┏━━
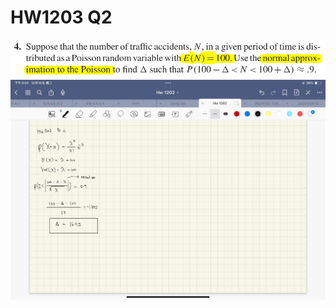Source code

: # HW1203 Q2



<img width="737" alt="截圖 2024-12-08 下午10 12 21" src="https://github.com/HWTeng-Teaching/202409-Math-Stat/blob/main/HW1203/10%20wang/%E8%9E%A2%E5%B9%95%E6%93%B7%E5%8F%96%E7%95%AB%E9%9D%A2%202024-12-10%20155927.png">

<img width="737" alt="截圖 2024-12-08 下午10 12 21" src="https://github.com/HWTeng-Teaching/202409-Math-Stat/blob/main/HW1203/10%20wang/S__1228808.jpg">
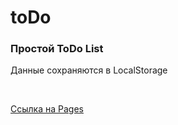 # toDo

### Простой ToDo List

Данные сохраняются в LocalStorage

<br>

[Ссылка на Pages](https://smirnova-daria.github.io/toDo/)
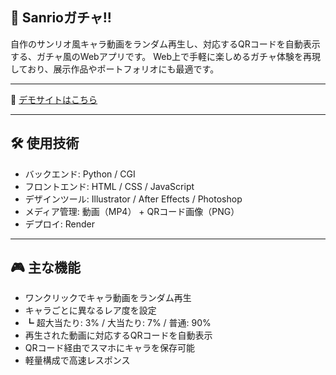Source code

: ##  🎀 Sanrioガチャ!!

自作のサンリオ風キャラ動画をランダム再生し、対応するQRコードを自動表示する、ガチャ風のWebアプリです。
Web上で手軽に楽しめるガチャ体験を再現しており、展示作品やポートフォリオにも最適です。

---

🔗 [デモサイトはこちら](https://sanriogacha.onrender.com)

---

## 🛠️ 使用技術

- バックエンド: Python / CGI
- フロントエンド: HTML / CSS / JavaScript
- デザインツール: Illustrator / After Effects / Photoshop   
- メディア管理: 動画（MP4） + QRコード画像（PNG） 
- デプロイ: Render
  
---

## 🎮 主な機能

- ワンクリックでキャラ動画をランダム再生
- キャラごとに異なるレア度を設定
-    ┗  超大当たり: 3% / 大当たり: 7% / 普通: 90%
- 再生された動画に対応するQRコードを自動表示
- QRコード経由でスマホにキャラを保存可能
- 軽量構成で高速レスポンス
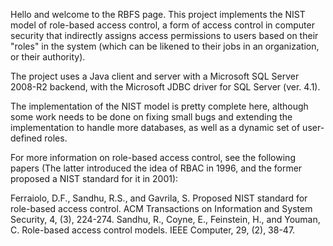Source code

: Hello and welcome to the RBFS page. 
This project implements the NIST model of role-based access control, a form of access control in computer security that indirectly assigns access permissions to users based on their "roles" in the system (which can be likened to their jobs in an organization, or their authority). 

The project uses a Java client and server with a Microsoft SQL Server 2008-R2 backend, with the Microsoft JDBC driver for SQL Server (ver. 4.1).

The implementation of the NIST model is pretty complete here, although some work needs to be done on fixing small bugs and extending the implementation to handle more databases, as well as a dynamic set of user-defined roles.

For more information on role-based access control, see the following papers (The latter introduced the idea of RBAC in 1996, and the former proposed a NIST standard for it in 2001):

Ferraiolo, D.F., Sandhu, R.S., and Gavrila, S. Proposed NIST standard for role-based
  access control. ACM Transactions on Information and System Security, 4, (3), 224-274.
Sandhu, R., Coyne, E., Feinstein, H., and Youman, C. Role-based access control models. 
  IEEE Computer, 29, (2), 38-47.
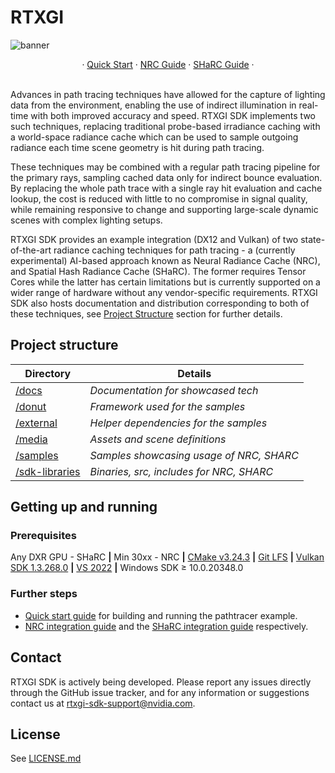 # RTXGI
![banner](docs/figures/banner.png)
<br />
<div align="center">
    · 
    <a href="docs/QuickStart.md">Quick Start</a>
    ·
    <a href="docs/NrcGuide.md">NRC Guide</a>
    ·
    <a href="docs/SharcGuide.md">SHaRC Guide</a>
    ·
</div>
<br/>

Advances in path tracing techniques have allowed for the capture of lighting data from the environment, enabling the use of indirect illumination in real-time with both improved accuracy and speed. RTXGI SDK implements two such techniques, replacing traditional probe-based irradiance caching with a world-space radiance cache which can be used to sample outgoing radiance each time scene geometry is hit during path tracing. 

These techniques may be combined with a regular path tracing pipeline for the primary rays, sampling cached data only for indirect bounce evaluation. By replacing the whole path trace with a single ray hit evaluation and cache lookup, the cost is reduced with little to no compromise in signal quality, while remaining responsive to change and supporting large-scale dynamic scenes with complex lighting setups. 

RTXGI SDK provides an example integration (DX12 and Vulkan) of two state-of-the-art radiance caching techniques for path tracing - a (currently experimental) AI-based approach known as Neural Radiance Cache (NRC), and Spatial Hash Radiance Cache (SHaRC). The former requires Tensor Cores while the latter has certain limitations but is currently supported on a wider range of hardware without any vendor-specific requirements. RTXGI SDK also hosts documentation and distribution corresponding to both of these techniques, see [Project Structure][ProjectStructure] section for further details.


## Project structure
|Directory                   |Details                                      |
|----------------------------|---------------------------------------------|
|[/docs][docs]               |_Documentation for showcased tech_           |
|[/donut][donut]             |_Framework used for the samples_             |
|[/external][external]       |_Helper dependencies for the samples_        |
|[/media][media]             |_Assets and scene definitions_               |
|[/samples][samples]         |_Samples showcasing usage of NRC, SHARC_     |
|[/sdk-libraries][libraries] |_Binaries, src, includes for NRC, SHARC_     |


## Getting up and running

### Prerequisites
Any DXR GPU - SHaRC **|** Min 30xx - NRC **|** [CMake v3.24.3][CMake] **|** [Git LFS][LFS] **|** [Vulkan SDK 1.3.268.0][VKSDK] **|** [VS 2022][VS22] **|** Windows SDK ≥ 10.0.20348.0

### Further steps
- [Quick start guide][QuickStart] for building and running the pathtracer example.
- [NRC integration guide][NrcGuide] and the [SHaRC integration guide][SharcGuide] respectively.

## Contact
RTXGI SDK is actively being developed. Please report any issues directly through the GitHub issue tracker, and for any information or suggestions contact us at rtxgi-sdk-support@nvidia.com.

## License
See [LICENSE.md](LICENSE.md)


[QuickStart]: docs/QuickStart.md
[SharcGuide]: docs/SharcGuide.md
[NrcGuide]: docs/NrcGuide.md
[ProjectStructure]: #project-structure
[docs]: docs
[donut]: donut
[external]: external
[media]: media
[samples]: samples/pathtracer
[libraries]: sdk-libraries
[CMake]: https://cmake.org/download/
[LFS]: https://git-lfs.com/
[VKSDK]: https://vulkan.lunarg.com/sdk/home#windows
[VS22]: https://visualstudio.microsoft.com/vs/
┗━━
What needs to be done: Looking at the data above, how many lines hold the string "donut"? Reply with only the number.

Exercise answer: 2